(Plain-text document sources)
++++++++++
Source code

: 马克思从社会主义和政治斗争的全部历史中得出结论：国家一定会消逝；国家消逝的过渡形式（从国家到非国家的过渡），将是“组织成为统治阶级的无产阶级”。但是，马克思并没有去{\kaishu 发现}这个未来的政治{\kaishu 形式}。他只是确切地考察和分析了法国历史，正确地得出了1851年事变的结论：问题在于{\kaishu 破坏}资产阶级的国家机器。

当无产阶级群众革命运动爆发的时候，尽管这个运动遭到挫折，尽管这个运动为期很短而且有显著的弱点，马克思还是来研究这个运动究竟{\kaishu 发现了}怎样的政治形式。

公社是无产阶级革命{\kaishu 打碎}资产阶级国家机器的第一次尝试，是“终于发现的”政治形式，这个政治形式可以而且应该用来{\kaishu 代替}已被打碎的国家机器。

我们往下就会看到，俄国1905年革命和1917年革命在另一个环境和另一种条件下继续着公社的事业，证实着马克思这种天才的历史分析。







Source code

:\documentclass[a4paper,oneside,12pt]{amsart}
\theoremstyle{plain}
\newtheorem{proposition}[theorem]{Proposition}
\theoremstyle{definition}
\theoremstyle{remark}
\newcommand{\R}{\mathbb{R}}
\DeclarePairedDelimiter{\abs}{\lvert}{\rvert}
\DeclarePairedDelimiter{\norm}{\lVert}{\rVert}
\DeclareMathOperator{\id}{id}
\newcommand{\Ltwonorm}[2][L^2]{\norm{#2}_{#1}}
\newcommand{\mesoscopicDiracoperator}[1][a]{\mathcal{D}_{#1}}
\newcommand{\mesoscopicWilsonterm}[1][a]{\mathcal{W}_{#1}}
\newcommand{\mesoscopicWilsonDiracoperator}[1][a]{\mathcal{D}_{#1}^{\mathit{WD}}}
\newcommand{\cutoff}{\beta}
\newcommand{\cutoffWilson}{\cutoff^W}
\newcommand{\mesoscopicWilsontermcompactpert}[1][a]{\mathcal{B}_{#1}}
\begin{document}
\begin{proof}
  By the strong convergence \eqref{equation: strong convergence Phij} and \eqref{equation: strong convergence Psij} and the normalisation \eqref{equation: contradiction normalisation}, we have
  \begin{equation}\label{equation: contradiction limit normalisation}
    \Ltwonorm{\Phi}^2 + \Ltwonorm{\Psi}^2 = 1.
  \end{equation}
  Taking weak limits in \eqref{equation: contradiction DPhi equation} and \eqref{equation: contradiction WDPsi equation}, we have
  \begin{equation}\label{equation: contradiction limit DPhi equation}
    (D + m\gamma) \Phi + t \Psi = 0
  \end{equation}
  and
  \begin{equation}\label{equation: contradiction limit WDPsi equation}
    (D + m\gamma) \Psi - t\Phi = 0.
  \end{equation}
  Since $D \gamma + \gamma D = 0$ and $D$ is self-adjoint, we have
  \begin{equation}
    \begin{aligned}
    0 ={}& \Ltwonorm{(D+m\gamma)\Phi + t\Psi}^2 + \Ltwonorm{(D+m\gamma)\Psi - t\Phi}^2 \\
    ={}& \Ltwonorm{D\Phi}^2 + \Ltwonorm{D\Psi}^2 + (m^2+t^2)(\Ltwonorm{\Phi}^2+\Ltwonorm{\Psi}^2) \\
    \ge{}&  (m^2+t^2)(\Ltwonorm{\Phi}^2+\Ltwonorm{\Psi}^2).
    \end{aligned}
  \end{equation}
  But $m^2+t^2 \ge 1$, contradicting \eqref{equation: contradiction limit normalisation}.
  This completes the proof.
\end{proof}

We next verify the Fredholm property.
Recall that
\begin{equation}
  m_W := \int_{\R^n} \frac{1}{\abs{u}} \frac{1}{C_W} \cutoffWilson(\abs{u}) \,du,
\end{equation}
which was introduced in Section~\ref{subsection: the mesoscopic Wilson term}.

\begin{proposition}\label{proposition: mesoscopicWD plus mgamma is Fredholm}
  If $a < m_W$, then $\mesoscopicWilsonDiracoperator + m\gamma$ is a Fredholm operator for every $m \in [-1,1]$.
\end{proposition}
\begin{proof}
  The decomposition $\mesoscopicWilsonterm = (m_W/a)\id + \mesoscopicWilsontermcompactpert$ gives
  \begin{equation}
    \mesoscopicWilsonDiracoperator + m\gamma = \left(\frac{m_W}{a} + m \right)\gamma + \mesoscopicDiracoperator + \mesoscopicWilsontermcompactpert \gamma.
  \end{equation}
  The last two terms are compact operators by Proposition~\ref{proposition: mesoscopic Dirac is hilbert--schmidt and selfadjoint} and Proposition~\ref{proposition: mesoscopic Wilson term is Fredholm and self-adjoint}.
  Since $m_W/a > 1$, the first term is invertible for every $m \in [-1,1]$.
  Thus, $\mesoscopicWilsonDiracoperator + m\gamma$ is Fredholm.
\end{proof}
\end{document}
++++++++++
How many lines in the records contain the word "frac"? Answer with the number alone.

## WRITTEN REPLY
2